What do you stand for and how does that show up in the world? What do you notice about your core values and how easy or difficult it is to maintain them when times are tough? What will you give up? What will you protect? What do you think: adapt the mission because the programs have changed or adapt the programs because the mission has changed?

Oy!


P.S. It is later this afternoon and I had a reason to look at the local JCC web site where their mission statement appears on the homepage:

Our Mission

The Jewish Community Center of the North Shore is committed to being
the central gathering place for Jewish life, learning and culture, offering enriching
experiences to strengthen Jewish identity.

It strives to enhance all members’ social, physical, educational and spiritual lives.
The JCCNS is an essential resource dedicated to participating
in and contributing to the welfare of the whole community.

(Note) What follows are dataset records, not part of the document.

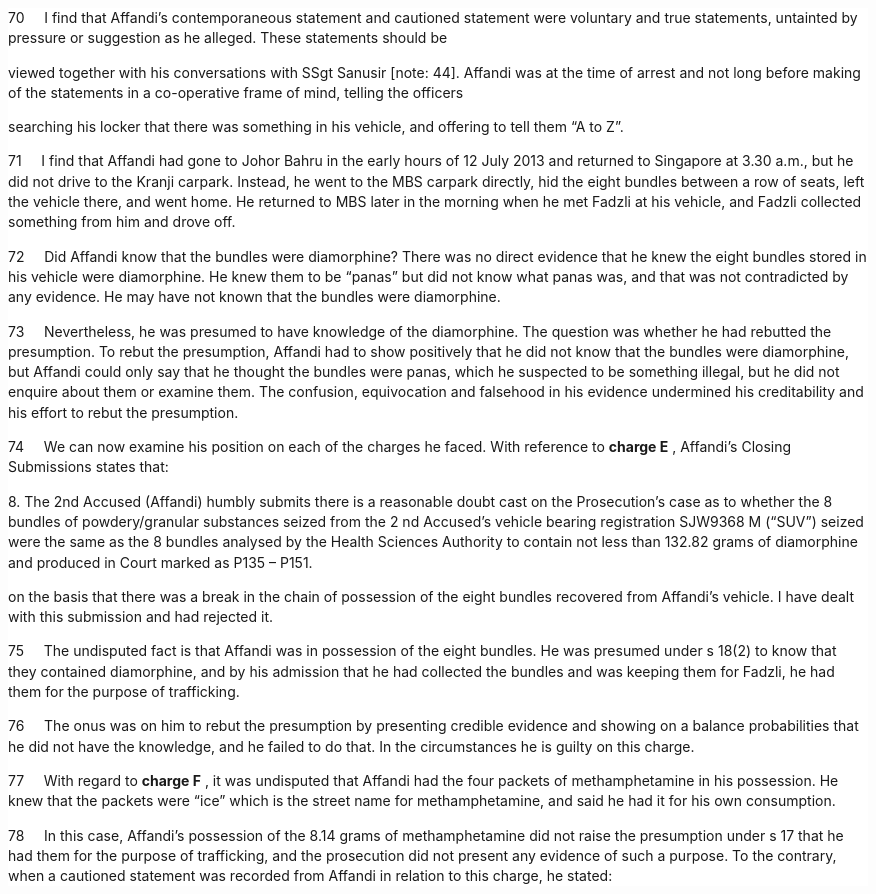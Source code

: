 70     I find that Affandi’s contemporaneous statement and cautioned statement were voluntary and true statements, untainted by pressure or suggestion as he alleged. These statements should be 

viewed together with his conversations with SSgt Sanusir [note: 44]. Affandi was at the time of arrest and not long before making of the statements in a co-operative frame of mind, telling the officers 


searching his locker that there was something in his vehicle, and offering to tell them “A to Z”. 

71     I find that Affandi had gone to Johor Bahru in the early hours of 12 July 2013 and returned to Singapore at 3.30 a.m., but he did not drive to the Kranji carpark. Instead, he went to the MBS carpark directly, hid the eight bundles between a row of seats, left the vehicle there, and went home. He returned to MBS later in the morning when he met Fadzli at his vehicle, and Fadzli collected something from him and drove off. 

72     Did Affandi know that the bundles were diamorphine? There was no direct evidence that he knew the eight bundles stored in his vehicle were diamorphine. He knew them to be “panas” but did not know what panas was, and that was not contradicted by any evidence. He may have not known that the bundles were diamorphine. 

73     Nevertheless, he was presumed to have knowledge of the diamorphine. The question was whether he had rebutted the presumption. To rebut the presumption, Affandi had to show positively that he did not know that the bundles were diamorphine, but Affandi could only say that he thought the bundles were panas, which he suspected to be something illegal, but he did not enquire about them or examine them. The confusion, equivocation and falsehood in his evidence undermined his creditability and his effort to rebut the presumption. 

74     We can now examine his position on each of the charges he faced. With reference to **charge E** , Affandi’s Closing Submissions states that: 

8\. The 2nd Accused (Affandi) humbly submits there is a reasonable doubt cast on the     Prosecution’s case as to whether the 8 bundles of powdery/granular substances seized from the 2 nd Accused’s vehicle bearing registration SJW9368 M (“SUV”) seized were the same as the 8 bundles analysed by the Health Sciences Authority to contain not less than 132.82 grams of diamorphine and produced in Court marked as P135 – P151. 

on the basis that there was a break in the chain of possession of the eight bundles recovered from Affandi’s vehicle. I have dealt with this submission and had rejected it. 

75     The undisputed fact is that Affandi was in possession of the eight bundles. He was presumed under s 18(2) to know that they contained diamorphine, and by his admission that he had collected the bundles and was keeping them for Fadzli, he had them for the purpose of trafficking. 

76     The onus was on him to rebut the presumption by presenting credible evidence and showing on a balance probabilities that he did not have the knowledge, and he failed to do that. In the circumstances he is guilty on this charge. 

77     With regard to **charge F** , it was undisputed that Affandi had the four packets of methamphetamine in his possession. He knew that the packets were “ice” which is the street name for methamphetamine, and said he had it for his own consumption. 

78     In this case, Affandi’s possession of the 8.14 grams of methamphetamine did not raise the presumption under s 17 that he had them for the purpose of trafficking, and the prosecution did not present any evidence of such a purpose. To the contrary, when a cautioned statement was recorded from Affandi in relation to this charge, he stated:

To fully lean into every aspect of this mission statement is how organizations survive in tough times. The survival of a non-profit organization is not a conversation about revenue. It is a conversation about relevance, efficiency, brand identity, leadership, philanthropy, mission and purpose. To focus on the three legs of the stool (childcare, camp, and fitness) is to miss the point entirely.

Thursday, April 2, 2009

Noise

I am incredibly aware of noise this morning. Outside my home office I hear leaf blowers (a sign of spring, sadly). In the wall next to my desk I hear a water pipe humming. The radiator in my office is making a random "ping" noise. There are pleasant bird chirps competing with another leaf blower that just started from a different direction. My dog just barked. Noise.

The noise this morning is making me a bit tense. It is distracting me from the tasks I plan to do today because my focus is off (I like the bird chirps though). I'm a little fixated at the moment.

Noise as metaphor: I have things I need and want to do and I am distracted by the "noise" of interruptions, at times unreliable technology, too few additional hands to help, funds. This noise creates some tension, some impatience, a longing for it to end so I can resume what's important to me. I want to feel a sense of accomplishment by achieving a firm result; squishy half-results are okay but I don't feel fully satisfied, successful.

Think of your goals for a moment. What does your achievement process look like? You have a sense of the result you are trying to achieve. What does that accomplishment and celebration look like? Good. Now go back to the goals and add noise. Your computer crashed. Your grant application was rejected. A board member resigned. Your child is sick and has to miss school. You lost your job/manager/funding/client, etc. Noise. What do you notice now? What do you make up about this noise and your ability to advance toward your goal? If we accept that noise will always be there, and noise leads to distraction, and distraction keeps us from fully achieving the desired result, are we ever really successful? Are we okay with just being okay?

What's your noise reduction (or elimination) strategy...today?

P.S. Silence... the leaf blowers have left the neighborhood. My heart is slowing and the birds are delighting me. I can actually hear the tide out my now open window. Noise interferes with my sense of order, how I prioritize, how I sequence tasks. It can throw me off. I'm having some insight...I'll get back to you on this.